DATASET EXCERPTS:

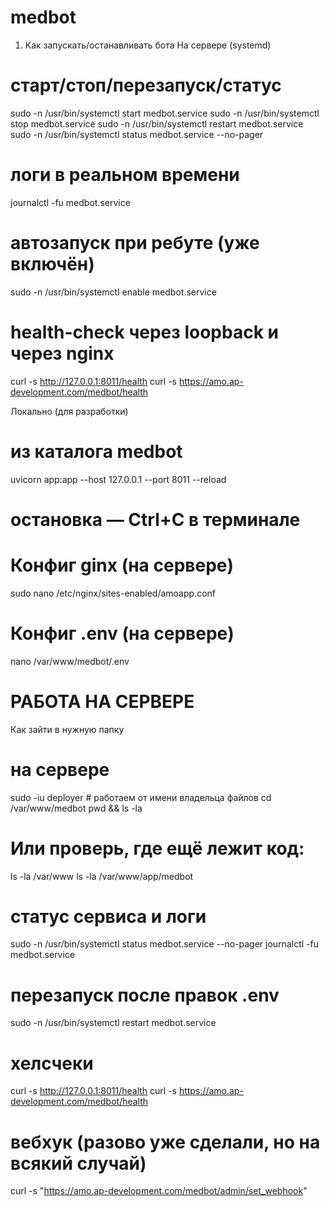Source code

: # medbot

1) Как запускать/останавливать бота
На сервере (systemd)
# старт/стоп/перезапуск/статус
sudo -n /usr/bin/systemctl start  medbot.service
sudo -n /usr/bin/systemctl stop   medbot.service
sudo -n /usr/bin/systemctl restart medbot.service
sudo -n /usr/bin/systemctl status  medbot.service --no-pager

# логи в реальном времени
journalctl -fu medbot.service

# автозапуск при ребуте (уже включён)
sudo -n /usr/bin/systemctl enable medbot.service

# health-check через loopback и через nginx
curl -s http://127.0.0.1:8011/health
curl -s https://amo.ap-development.com/medbot/health

Локально (для разработки)
# из каталога medbot
uvicorn app:app --host 127.0.0.1 --port 8011 --reload
# остановка — Ctrl+C в терминале


# Конфиг ginx (на сервере)
sudo nano /etc/nginx/sites-enabled/amoapp.conf

# Конфиг .env (на сервере)
nano /var/www/medbot/.env



# РАБОТА НА СЕРВЕРЕ
Как зайти в нужную папку
# на сервере
sudo -iu deployer          # работаем от имени владельца файлов
cd /var/www/medbot
pwd && ls -la

# Или проверь, где ещё лежит код:

ls -la /var/www
ls -la /var/www/app/medbot



# статус сервиса и логи
sudo -n /usr/bin/systemctl status medbot.service --no-pager
journalctl -fu medbot.service

# перезапуск после правок .env
sudo -n /usr/bin/systemctl restart medbot.service

# хелсчеки
curl -s http://127.0.0.1:8011/health
curl -s https://amo.ap-development.com/medbot/health

# вебхук (разово уже сделали, но на всякий случай)
curl -s "https://amo.ap-development.com/medbot/admin/set_webhook"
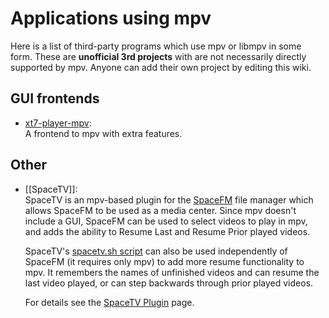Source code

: # Applications using mpv

Here is a list of third-party programs which use mpv or libmpv in some form. These are **unofficial 3rd projects** with are not necessarily directly supported by mpv. Anyone can add their own project by editing this wiki.


## GUI frontends

* [xt7-player-mpv](https://github.com/kokoko3k/xt7-player-mpv):  
  A frontend to mpv with extra features.

## Other

* [[SpaceTV]]:  
  SpaceTV is an mpv-based plugin for the [SpaceFM](http://ignorantguru.github.io/spacefm/) file manager which allows SpaceFM to be used as a media center.  Since mpv doesn't include a GUI, SpaceFM can be used to select videos to play in mpv, and adds the ability to Resume Last and Resume Prior played videos.

  SpaceTV's [spacetv.sh script](https://raw.github.com/IgnorantGuru/spacefm-plugins/master/ig-spacetv/src/cstm_325c1cf6/spacetv.sh) can also be used independently of SpaceFM (it requires only mpv) to add more resume functionality to mpv.  It remembers the names of unfinished videos and can resume the last video played, or can step backwards through prior played videos.

  For details see the [SpaceTV Plugin](https://github.com/IgnorantGuru/spacefm-plugins/wiki#wiki-ig-spacetv) page.

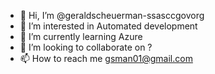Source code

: - 👋 Hi, I’m @geraldscheuerman-ssasccgovorg
- 👀 I’m interested in Automated development
- 🌱 I’m currently learning Azure
- 💞️ I’m looking to collaborate on ?
- 📫 How to reach me gsman01@gmail.com

<!---
geraldscheuerman-ssasccgovorg/geraldscheuerman-ssasccgovorg is a ✨ special ✨ repository because its `README.md` (this file) appears on your GitHub profile.
You can click the Preview link to take a look at your changes.
--->

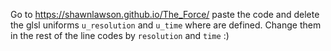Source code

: Go to https://shawnlawson.github.io/The_Force/ paste the code and delete the glsl uniforms `u_resolution` and `u_time` where are defined. Change them in the rest of the line codes by `resolution` and `time` :)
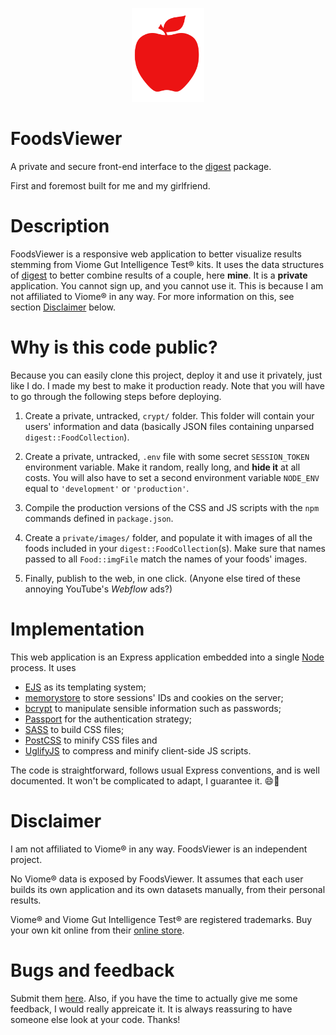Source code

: <!-- Logo: start -->
<p align="center"><img src="/public/images/logo.svg" alt="FoodsViewer's logo" height="150" /></p>
<!-- Logo: end -->

# FoodsViewer

A private and secure front-end interface to the
[digest](https://github.com/jeanmathieupotvin/digest) package.

First and foremost built for me and my girlfriend.

# Description

FoodsViewer is a responsive web application to better visualize results stemming from Viome 
Gut Intelligence Test® kits. It uses the data structures of
[digest](https://github.com/jeanmathieupotvin/digest) to better combine results of a couple,
here **mine**. It is a **private** application. You cannot sign up, and you cannot use it. This
is because I am not affiliated to Viome® in any way. For more information on this, see section
[Disclaimer](#Disclaimer) below.

# Why is this code public?

Because you can easily clone this project, deploy it and use it privately, just like I do. I
made my best to make it production ready. Note that you will have to go through the following
steps before deploying.

1. Create a private, untracked, `crypt/` folder. This folder will contain your users' information
and data (basically JSON files containing unparsed `digest::FoodCollection`).

2. Create a private, untracked, `.env` file with some secret `SESSION_TOKEN` environment
variable. Make it random, really long, and **hide it** at all costs. You will also have to
set a second environment variable `NODE_ENV` equal to `'development'` or `'production'`.

3. Compile the production versions of the CSS and JS scripts with the `npm` commands defined in
`package.json`.

4. Create a `private/images/` folder, and populate it with images of all the foods included in
your `digest::FoodCollection`(s). Make sure that names passed to all `Food::imgFile` match the names
of your foods' images.

5. Finally, publish to the web, in one click. (Anyone else tired of these annoying YouTube's
*Webflow* ads?)

# Implementation

This web application is an Express application embedded into a single [Node](https://nodejs.org/en/)
process. It uses

* [EJS](https://ejs.co/) as its templating system;
* [memorystore](https://www.npmjs.com/package/memorystore) to store sessions' IDs and cookies on the server;
* [bcrypt](https://www.npmjs.com/package/bcrypt) to manipulate sensible information such as passwords;
* [Passport](https://http://www.passportjs.org/) for the authentication strategy;
* [SASS](https://sass-lang.com/) to build CSS files;
* [PostCSS](https://postcss.org/) to minify CSS files and
* [UglifyJS](https://www.npmjs.com/package/uglify-js) to compress and minify client-side JS scripts.

The code is straightforward, follows usual Express conventions, and is well documented. It won't
be complicated to adapt, I guarantee it. 😄🌈

# Disclaimer

I am not affiliated to Viome® in any way. FoodsViewer is an independent project.

No Viome® data is exposed by FoodsViewer. It assumes that each user builds its own application and its
own datasets manually, from their personal results.

Viome® and Viome Gut Intelligence Test® are registered trademarks. Buy your own kit online from their
[online store](https://beta.viome.com/products/gut-intelligence).

# Bugs and feedback

Submit them [here](https://github.com/jeanmathieupotvin/foodsviewer/issues). Also, if you have the
time to actually give me some feedback, I would really appreicate it. It is always reassuring to have
someone else look at your code. Thanks!
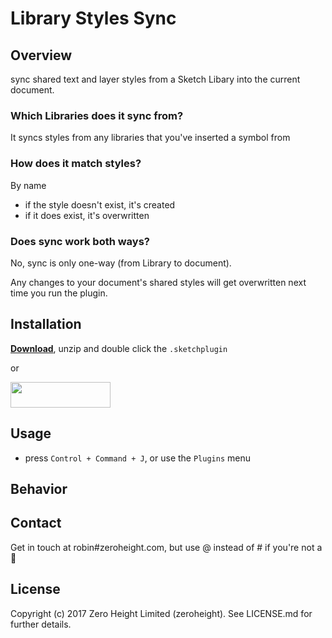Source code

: # Library Styles Sync
## Overview
sync shared text and layer styles from a Sketch Libary into the current document.

### Which Libraries does it sync from?
It syncs styles from any libraries that you've inserted a symbol from

### How does it match styles?
By name
* if the style doesn't exist, it's created
* if it does exist, it's overwritten
  
### Does sync work both ways?
No, sync is only one-way (from Library to document). 

Any changes to your document's shared styles will get overwritten next time you run the plugin.

## Installation
**[Download](https://api.sketchpacks.com/v1/plugins/com.zeroheight.library-styles-sync/download)**, unzip and double click the `.sketchplugin`

or

<a href="https://sketchpacks.com/zeroheight/library-styles-sync/install">
	<img width="160" height="41" src="http://sketchpacks-com.s3.amazonaws.com/assets/badges/sketchpacks-badge-install.png" >
</a>

## Usage
* press `Control + Command + J`, or use the `Plugins` menu

## Behavior


## Contact
Get in touch at robin#zeroheight.com, but use @ instead of # if you're not a 🤖

## License
Copyright (c) 2017 Zero Height Limited (zeroheight). See LICENSE.md for further details.
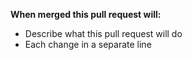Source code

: **When merged this pull request will:**
- Describe what this pull request will do
- Each change in a separate line

<!--
<details>
  <summary>Images</summary>
</details>
-->
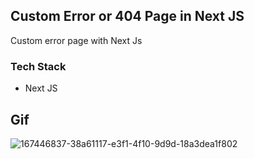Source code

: ## Custom Error or 404 Page in Next JS
Custom error page with Next Js

### Tech Stack

- Next JS

## Gif

![167446837-38a61117-e3f1-4f10-9d9d-18a3dea1f802](https://user-images.githubusercontent.com/73753957/179388511-6a531962-bd0d-4f2c-9e10-e92fe9d860b4.gif)
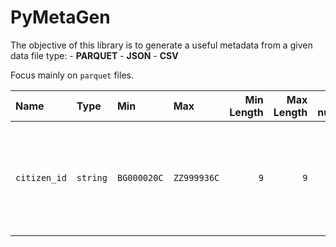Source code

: # PyMetaGen

The objective of this library is to generate a useful metadata from a given
data file type:
    - **PARQUET**
    - **JSON**
    - **CSV**

Focus mainly on `parquet` files.

| **Name** | **Type** | **Min** | **Max** | **Min Length** | **Max Length** | **# nulls** | **# empty/zero** | **# positive** | **# negative** | **Any duplicates** | **Definition**|
|:-----|:-----|:----|:----|-----------:|-----------:|-------:|-------------:|-----------:|-----------:|:--------------|:----------|
| `citizen_id` | `string` | `BG000020C` | `ZZ999936C` |  `9` | `9` | `0` | `0` | `0` |  `0` | `True` | `An external identifier for the bank customer, typically the national insurance number`|
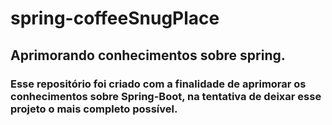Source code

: # spring-coffeeSnugPlace
## Aprimorando conhecimentos sobre spring. 

### Esse repositório foi criado com a finalidade de aprimorar os conhecimentos sobre Spring-Boot, na tentativa de deixar esse projeto o mais completo possível.
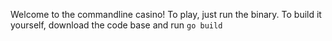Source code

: Welcome to the commandline casino! To play, just run the binary. To build it yourself, download the code base and run `go build`
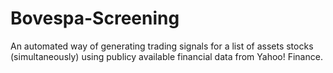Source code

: # Bovespa-Screening
An automated way of generating trading signals for a list of assets stocks (simultaneously) using publicy available financial data from Yahoo! Finance.
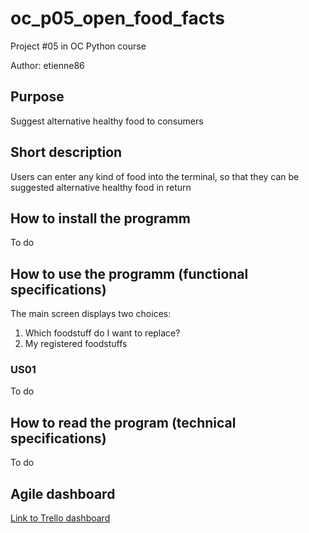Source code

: # oc\_p05\_open\_food\_facts

Project #05 in OC Python course

Author: etienne86

## Purpose

Suggest alternative healthy food to consumers

## Short description

Users can enter any kind of food into the terminal, so that they can be suggested alternative healthy food in return

## How to install the programm

To do

## How to use the programm (functional specifications)

The main screen displays two choices:
1. Which foodstuff do I want to replace?
2. My registered foodstuffs

### US01

To do

## How to read the program (technical specifications)

To do

## Agile dashboard

[Link to Trello dashboard](https://trello.com/b/Q6r47F1d/e-barbier-oc-da-py-open-food-facts)
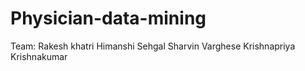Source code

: # Physician-data-mining
Team:
 Rakesh khatri 
 Himanshi Sehgal
 Sharvin Varghese
 Krishnapriya Krishnakumar
 
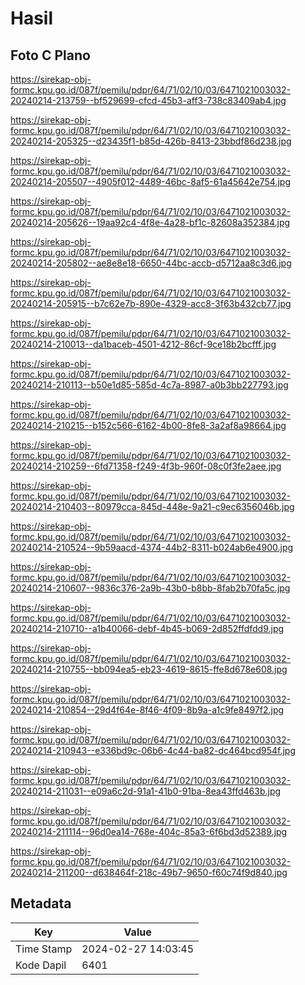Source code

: # Hasil

## Foto C Plano

https://sirekap-obj-formc.kpu.go.id/087f/pemilu/pdpr/64/71/02/10/03/6471021003032-20240214-213759--bf529699-cfcd-45b3-aff3-738c83409ab4.jpg

https://sirekap-obj-formc.kpu.go.id/087f/pemilu/pdpr/64/71/02/10/03/6471021003032-20240214-205325--d23435f1-b85d-426b-8413-23bbdf86d238.jpg

https://sirekap-obj-formc.kpu.go.id/087f/pemilu/pdpr/64/71/02/10/03/6471021003032-20240214-205507--4905f012-4489-46bc-8af5-61a45642e754.jpg

https://sirekap-obj-formc.kpu.go.id/087f/pemilu/pdpr/64/71/02/10/03/6471021003032-20240214-205626--19aa92c4-4f8e-4a28-bf1c-82608a352384.jpg

https://sirekap-obj-formc.kpu.go.id/087f/pemilu/pdpr/64/71/02/10/03/6471021003032-20240214-205802--ae8e8e18-6650-44bc-accb-d5712aa8c3d6.jpg

https://sirekap-obj-formc.kpu.go.id/087f/pemilu/pdpr/64/71/02/10/03/6471021003032-20240214-205915--b7c62e7b-890e-4329-acc8-3f63b432cb77.jpg

https://sirekap-obj-formc.kpu.go.id/087f/pemilu/pdpr/64/71/02/10/03/6471021003032-20240214-210013--da1baceb-4501-4212-86cf-9ce18b2bcfff.jpg

https://sirekap-obj-formc.kpu.go.id/087f/pemilu/pdpr/64/71/02/10/03/6471021003032-20240214-210113--b50e1d85-585d-4c7a-8987-a0b3bb227793.jpg

https://sirekap-obj-formc.kpu.go.id/087f/pemilu/pdpr/64/71/02/10/03/6471021003032-20240214-210215--b152c566-6162-4b00-8fe8-3a2af8a98664.jpg

https://sirekap-obj-formc.kpu.go.id/087f/pemilu/pdpr/64/71/02/10/03/6471021003032-20240214-210259--6fd71358-f249-4f3b-960f-08c0f3fe2aee.jpg

https://sirekap-obj-formc.kpu.go.id/087f/pemilu/pdpr/64/71/02/10/03/6471021003032-20240214-210403--80979cca-845d-448e-9a21-c9ec6356046b.jpg

https://sirekap-obj-formc.kpu.go.id/087f/pemilu/pdpr/64/71/02/10/03/6471021003032-20240214-210524--9b59aacd-4374-44b2-8311-b024ab6e4900.jpg

https://sirekap-obj-formc.kpu.go.id/087f/pemilu/pdpr/64/71/02/10/03/6471021003032-20240214-210607--9836c376-2a9b-43b0-b8bb-8fab2b70fa5c.jpg

https://sirekap-obj-formc.kpu.go.id/087f/pemilu/pdpr/64/71/02/10/03/6471021003032-20240214-210710--a1b40066-debf-4b45-b069-2d852ffdfdd9.jpg

https://sirekap-obj-formc.kpu.go.id/087f/pemilu/pdpr/64/71/02/10/03/6471021003032-20240214-210755--bb094ea5-eb23-4619-8615-ffe8d678e608.jpg

https://sirekap-obj-formc.kpu.go.id/087f/pemilu/pdpr/64/71/02/10/03/6471021003032-20240214-210854--29d4f64e-8f46-4f09-8b9a-a1c9fe8497f2.jpg

https://sirekap-obj-formc.kpu.go.id/087f/pemilu/pdpr/64/71/02/10/03/6471021003032-20240214-210943--e336bd9c-06b6-4c44-ba82-dc464bcd954f.jpg

https://sirekap-obj-formc.kpu.go.id/087f/pemilu/pdpr/64/71/02/10/03/6471021003032-20240214-211031--e09a6c2d-91a1-41b0-91ba-8ea43ffd463b.jpg

https://sirekap-obj-formc.kpu.go.id/087f/pemilu/pdpr/64/71/02/10/03/6471021003032-20240214-211114--96d0ea14-768e-404c-85a3-6f6bd3d52389.jpg

https://sirekap-obj-formc.kpu.go.id/087f/pemilu/pdpr/64/71/02/10/03/6471021003032-20240214-211200--d638464f-218c-49b7-9650-f60c74f9d840.jpg


## Metadata

| Key        | Value               |
| ---------- | ------------------- |
| Time Stamp | 2024-02-27 14:03:45 |
| Kode Dapil | 6401                |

WHAT THE TASK REQUIRES:
Find every line above where the word "SpaceTV" occurs, and copy that line.

EXPECTED OUTPUT:
* [[SpaceTV]]:  
  SpaceTV is an mpv-based plugin for the [SpaceFM](http://ignorantguru.github.io/spacefm/) file manager which allows SpaceFM to be used as a media center.  Since mpv doesn't include a GUI, SpaceFM can be used to select videos to play in mpv, and adds the ability to Resume Last and Resume Prior played videos.
  SpaceTV's [spacetv.sh script](https://raw.github.com/IgnorantGuru/spacefm-plugins/master/ig-spacetv/src/cstm_325c1cf6/spacetv.sh) can also be used independently of SpaceFM (it requires only mpv) to add more resume functionality to mpv.  It remembers the names of unfinished videos and can resume the last video played, or can step backwards through prior played videos.
  For details see the [SpaceTV Plugin](https://github.com/IgnorantGuru/spacefm-plugins/wiki#wiki-ig-spacetv) page.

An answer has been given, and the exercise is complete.